191 Clear the Clutter for Christ

For 34 years we lived in a lovely, two-story home on a beautiful street. This house had no basement and no attic, and very few closets; the two car garage was so tidy (thanks to my husband) we had room for two cars. We added closets to the house and did not allow clutter, not even in the garage. I made regular contributions to various clothing and household goods drives by the Kidney Foundation and Lutheran Social Services. Now we live in a condo that has basement storage, walls with built-in book shelves, a larger garage and an attic over the garage. Yes, now we are developing a clutter problem.

That happens to churches too. Stuff. It's the golden calf of the modern church. Here's an item from Builder's Newsletter on how to improve your physical worship space for under $1,000:

"You can improve your worship space without spending a lot of money. Consider these ways to get a lot of impact with a little investment:

• Update Lighting Fixtures

• Focus Light on the Primary Symbols

Clean Out the Clutter

• Remove Extraneous Furnishing

• Remove Seldom Used Seating

• Take Up the Carpet

• Vest for the Liturgical and Natural Season "
Builder's Newsletter

Earlier in the year our congregation focused on the best seller, The Purpose Driven Life by Rick Warren. It was a sermon series, our SALT groups used it, our women's groups used it, the adult Sunday School used it and individuals used it. During the course of the study (several months), huge banners with the themes from Warren's book began to appear, hanging from the ceiling in the narthex/fellowship hall. They didn't mix well with the flags of nations and mission posters from an earlier theme and the seasonal decorations that various ministries put up. But they all are still there, fighting for the eye and mind of the members and visitors on their way to worship on Sunday, small groups meetings during the week, or weddings and funerals. They have become very bad, monotonous wallpaper. No one even notices or reads them now--except first timers, and I doubt that they find them spiritual. But this sort of mindless clutter is an ugly and common fact of almost every Protestant church in which I've ever worshipped.
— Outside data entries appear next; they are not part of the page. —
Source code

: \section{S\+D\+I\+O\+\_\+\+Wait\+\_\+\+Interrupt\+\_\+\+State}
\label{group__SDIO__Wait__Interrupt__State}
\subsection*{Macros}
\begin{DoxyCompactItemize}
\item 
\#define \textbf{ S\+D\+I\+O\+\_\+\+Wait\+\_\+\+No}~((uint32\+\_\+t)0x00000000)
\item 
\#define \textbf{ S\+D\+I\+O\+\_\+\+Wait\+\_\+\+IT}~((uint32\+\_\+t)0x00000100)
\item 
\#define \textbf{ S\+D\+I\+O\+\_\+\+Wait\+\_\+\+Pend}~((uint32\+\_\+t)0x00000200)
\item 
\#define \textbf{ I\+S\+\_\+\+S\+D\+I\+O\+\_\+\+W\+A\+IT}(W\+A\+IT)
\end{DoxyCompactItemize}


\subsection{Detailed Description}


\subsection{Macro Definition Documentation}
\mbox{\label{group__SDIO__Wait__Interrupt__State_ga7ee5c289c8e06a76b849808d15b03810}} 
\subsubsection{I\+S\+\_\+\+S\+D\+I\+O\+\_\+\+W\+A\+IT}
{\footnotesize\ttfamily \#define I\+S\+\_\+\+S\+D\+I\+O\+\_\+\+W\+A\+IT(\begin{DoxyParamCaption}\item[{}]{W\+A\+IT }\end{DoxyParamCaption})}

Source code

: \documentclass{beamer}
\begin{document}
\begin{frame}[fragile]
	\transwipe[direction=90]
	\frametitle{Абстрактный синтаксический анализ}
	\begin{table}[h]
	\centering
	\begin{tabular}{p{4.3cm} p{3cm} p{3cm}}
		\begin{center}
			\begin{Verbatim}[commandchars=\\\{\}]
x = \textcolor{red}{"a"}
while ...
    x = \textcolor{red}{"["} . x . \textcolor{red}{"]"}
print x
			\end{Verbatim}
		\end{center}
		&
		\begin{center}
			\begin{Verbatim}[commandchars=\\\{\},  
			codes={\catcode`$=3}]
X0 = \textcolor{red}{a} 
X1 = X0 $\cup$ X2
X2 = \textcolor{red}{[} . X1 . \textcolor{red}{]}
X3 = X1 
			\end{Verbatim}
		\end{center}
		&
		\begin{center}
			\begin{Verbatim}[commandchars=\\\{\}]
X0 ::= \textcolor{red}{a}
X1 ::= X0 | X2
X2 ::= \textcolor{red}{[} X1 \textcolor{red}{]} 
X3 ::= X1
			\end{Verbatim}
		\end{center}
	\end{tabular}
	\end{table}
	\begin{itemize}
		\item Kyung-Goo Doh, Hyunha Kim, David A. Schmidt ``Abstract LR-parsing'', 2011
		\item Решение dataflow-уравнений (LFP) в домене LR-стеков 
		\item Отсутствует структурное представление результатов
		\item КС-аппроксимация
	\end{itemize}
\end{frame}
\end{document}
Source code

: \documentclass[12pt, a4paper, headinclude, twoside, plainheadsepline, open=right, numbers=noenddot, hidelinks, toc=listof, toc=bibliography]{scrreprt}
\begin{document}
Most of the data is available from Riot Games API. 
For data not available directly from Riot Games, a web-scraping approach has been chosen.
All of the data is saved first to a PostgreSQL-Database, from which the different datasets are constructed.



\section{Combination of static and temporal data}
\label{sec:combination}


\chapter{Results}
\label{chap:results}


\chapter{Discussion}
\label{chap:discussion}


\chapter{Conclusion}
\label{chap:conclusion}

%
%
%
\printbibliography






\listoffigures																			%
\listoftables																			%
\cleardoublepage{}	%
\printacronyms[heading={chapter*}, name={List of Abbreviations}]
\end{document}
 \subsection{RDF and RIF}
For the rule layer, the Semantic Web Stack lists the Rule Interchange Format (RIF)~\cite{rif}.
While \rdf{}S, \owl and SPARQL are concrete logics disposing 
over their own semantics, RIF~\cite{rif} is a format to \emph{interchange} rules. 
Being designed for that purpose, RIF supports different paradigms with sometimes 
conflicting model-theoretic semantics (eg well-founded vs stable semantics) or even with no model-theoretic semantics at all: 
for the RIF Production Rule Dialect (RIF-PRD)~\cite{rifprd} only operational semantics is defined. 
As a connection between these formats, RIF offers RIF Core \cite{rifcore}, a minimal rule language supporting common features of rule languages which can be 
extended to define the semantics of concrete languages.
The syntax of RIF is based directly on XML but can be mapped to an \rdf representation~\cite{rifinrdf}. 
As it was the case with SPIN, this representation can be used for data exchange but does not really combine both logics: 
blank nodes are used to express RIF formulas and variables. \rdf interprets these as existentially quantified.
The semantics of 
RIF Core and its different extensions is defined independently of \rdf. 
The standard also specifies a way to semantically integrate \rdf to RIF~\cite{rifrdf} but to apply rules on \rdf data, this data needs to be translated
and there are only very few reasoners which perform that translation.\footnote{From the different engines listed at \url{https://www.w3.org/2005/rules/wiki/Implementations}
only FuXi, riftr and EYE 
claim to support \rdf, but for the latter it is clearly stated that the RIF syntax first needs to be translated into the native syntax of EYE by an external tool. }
The gallery space we use for art shows is littered with posters and signage for Sunday School. When the choir gives a concert, posters are plastered everywhere--even inside bathroom stalls and over mirrors in the ladies room. Although we have numerous bulletin boards, the ministry that oversees that decorates them, so there is no place for other ministries to post their information that week or month. There is a constant "real estate" battle, and if you hang your announcement in the wrong place, someone will take it down. Last week I stopped at a bulletin board that had four identical posters announcing an event--all for an event the previous week. Thus, the posters and memos start appearing on the walls, where the tape pulls off the paint or leaves a residue. The glass doors are considered just additional billboard space.

Today a member came up to me after church and told me how much she enjoys looking at the oil painting of the sheep beneath a large tree in a meadow, painted by local artist, Debbi VerHulst. It is hanging on a brick wall as you enter the sanctuary. It is peaceful and scriptural. And no one has hung a poster on the wall to compete with it.